Data Experiment #03 Ridge Regression

In the last entry of this series, I introduced useful Perl modules for data mining. In this entry we finally do data mining with Perl.


I am writing a Perl module Arrow::DataFrame for data-mining. This is a degenerated version of a data frame of R and methods are very similar to corresponding functions of R.

The module is not finished yet. (For example no merge() method.) But most of fundamental methods for manipulation (equivalent to dplyr of R) are already available. I would like you to read the manual for more details.


We use PDL for numerical computation. (However I said in the last entry that I did not use it for a while.) PDL is something like "numpy" in Perl. Namely PDL allows us to solve many problems in a short time.

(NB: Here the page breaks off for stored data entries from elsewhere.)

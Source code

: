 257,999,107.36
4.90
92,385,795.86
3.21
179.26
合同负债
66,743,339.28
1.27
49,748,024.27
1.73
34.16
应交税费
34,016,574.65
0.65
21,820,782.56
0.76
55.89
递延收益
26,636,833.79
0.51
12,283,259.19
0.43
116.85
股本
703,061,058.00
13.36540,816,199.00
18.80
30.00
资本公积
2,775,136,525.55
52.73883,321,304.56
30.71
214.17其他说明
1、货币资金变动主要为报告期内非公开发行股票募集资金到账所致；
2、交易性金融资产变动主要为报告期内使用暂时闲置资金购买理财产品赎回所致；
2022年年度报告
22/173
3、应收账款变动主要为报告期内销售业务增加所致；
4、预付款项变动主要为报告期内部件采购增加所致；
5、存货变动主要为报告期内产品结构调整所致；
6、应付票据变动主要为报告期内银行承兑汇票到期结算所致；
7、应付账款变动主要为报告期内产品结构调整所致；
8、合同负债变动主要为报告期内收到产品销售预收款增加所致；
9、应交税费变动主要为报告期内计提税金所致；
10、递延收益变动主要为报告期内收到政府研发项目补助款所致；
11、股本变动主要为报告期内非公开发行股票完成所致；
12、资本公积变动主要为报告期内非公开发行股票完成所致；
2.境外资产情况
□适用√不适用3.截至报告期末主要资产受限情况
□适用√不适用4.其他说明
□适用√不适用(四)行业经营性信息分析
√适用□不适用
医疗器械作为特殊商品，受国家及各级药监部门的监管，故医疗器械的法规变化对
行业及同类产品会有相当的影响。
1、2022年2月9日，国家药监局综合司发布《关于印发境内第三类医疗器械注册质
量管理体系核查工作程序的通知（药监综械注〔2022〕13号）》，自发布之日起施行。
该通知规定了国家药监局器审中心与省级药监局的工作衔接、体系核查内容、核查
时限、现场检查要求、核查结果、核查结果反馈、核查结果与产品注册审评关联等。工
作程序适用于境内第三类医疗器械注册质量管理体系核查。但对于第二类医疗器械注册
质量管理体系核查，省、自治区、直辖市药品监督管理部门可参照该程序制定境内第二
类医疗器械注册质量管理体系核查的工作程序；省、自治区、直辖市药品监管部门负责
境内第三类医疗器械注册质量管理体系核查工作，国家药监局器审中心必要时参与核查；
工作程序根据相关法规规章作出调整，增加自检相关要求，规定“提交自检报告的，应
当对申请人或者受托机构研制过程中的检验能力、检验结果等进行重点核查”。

Linear Regression with/without penalty

A very brief review of linear regression

The main topic of this entry is linear regression and a role of a penalty term. Let us introduce breifly notation for it. Assume that we have $n$ observations and $p$ predictors (features). We denote by $Y^i$ a target variable. A linear model is

$$Y^i = \beta_0 + \beta_1 x^i_1 + \cdots + \beta_p x^i_p + \varepsilon^i \quad(i=1,\cdots,n)$$

with (regression) parameters $\beta_0, \cdots, \beta_p$, where $\varepsilon^1,\cdots,\varepsilon^n$ are i.i.d. random variables with $\varepsilon^1 \sim \mathcal N(0,\sigma^2)$ for some positive $\sigma$. We define a design matrix $X$ by

$$X := \begin{pmatrix} 1 & x^1_1 & \cdots & x^1_p \\ \vdots & \vdots & \ddots & \vdots \\1 & x^n_1 & \cdots & x^n_p \end{pmatrix}.$$

Then we can write the linear model in a simple form: $Y = X\beta + \varepsilon$.

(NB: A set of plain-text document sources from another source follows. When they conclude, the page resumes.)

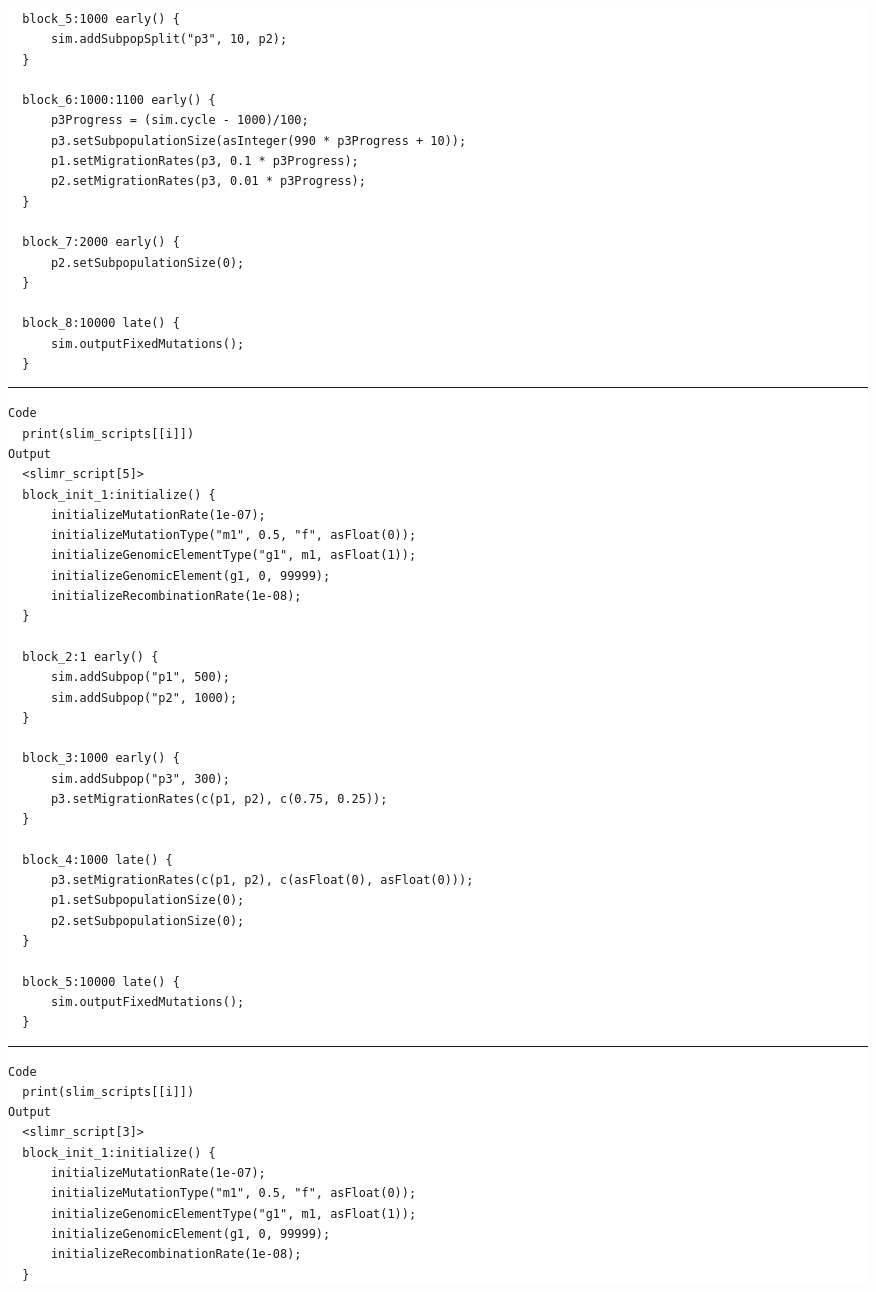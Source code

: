       block_5:1000 early() {
          sim.addSubpopSplit("p3", 10, p2);
      }
      
      block_6:1000:1100 early() {
          p3Progress = (sim.cycle - 1000)/100;
          p3.setSubpopulationSize(asInteger(990 * p3Progress + 10));
          p1.setMigrationRates(p3, 0.1 * p3Progress);
          p2.setMigrationRates(p3, 0.01 * p3Progress);
      }
      
      block_7:2000 early() {
          p2.setSubpopulationSize(0);
      }
      
      block_8:10000 late() {
          sim.outputFixedMutations();
      }

---

    Code
      print(slim_scripts[[i]])
    Output
      <slimr_script[5]>
      block_init_1:initialize() {
          initializeMutationRate(1e-07);
          initializeMutationType("m1", 0.5, "f", asFloat(0));
          initializeGenomicElementType("g1", m1, asFloat(1));
          initializeGenomicElement(g1, 0, 99999);
          initializeRecombinationRate(1e-08);
      }
      
      block_2:1 early() {
          sim.addSubpop("p1", 500);
          sim.addSubpop("p2", 1000);
      }
      
      block_3:1000 early() {
          sim.addSubpop("p3", 300);
          p3.setMigrationRates(c(p1, p2), c(0.75, 0.25));
      }
      
      block_4:1000 late() {
          p3.setMigrationRates(c(p1, p2), c(asFloat(0), asFloat(0)));
          p1.setSubpopulationSize(0);
          p2.setSubpopulationSize(0);
      }
      
      block_5:10000 late() {
          sim.outputFixedMutations();
      }

---

    Code
      print(slim_scripts[[i]])
    Output
      <slimr_script[3]>
      block_init_1:initialize() {
          initializeMutationRate(1e-07);
          initializeMutationType("m1", 0.5, "f", asFloat(0));
          initializeGenomicElementType("g1", m1, asFloat(1));
          initializeGenomicElement(g1, 0, 99999);
          initializeRecombinationRate(1e-08);
      }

Given observations $Y = y = (y^1,\cdots,y^n)^T$, we employ the squared error $\| y - X\beta \|^2$ for our optimisation objective. Regarding $X$ as a linear map $\mathbb R^p \to \mathbb R^n$, the squared error is minimum iff $P_W y = X\beta$. Here $W$ is the image of $X$ and $P_W$ is the orthogonal projection to $W$. Therefore there is a unique parameter vector $\beta$ up to $\ker X$ which minimizes the squared error.

Assuming that $X$ is injective, we have a well-defined linear function $\hat\beta:\mathbb R^n \to \mathbb R^p$ which satisfies $P_W y = X\hat\beta(y)$. We have an explicit formula of $\hat\beta$:

$$\hat\beta(Y) = (X^TX)^{-1}X^TY.$$

We note that the symmetric matrix $X^TX$ is invertible if $X$ is injective. This is an easy conclusion of the fact that $\|X^TXv\|^2=0$ implies $v=0$. A way to find the above formula is to solve $\mathrm{grad}\ \|y-X\beta\|^2 = 0$. (Note that $\beta$ is the only variable.) Another way is to observe that $P_W = X(X^TX)^{-1}X^T$. It might be difficult to find it in a heuristic way, but it is easy to see that the RHS is the orthogonal projection to $W$.

The bias-variance trade-off

We are assuming that $y=f(x) + \varepsilon$ holds as a "real" relation and we can estimate the parameter $\beta$ as a linear map $\hat\beta$. So we have an predictive model $\hat y = \hat f (x) := \langle x, \hat\beta \rangle$. Given a new observation $(x^0,y^0)$, we have the bias-variance decomposition [ISLR, Section 2.2.2].

$$\mathbb E \bigl( (y^0 - \hat f (x^0))^2 \bigr) = \mathsf{Var}(\hat f(x^0))+\mathsf{Bias}(\hat f(x^0))^2 + \mathsf{Var}(\varepsilon).$$

The LHS is the expected test MSE. This is what we want to make small actually.

The variance, the first term of the RHS, describes how much change $\hat f$ if we use other training data. Therefore the smaller the variance is, the more stable the estimation is with respect to training data. We may say: the smaller the variance is, the more we can trust the predictive model.

The bias, the second term of the RHS, describes the difference between the "real" model and the expected value of our model. Thus the smaller bias is, the more accurate the predictive model is.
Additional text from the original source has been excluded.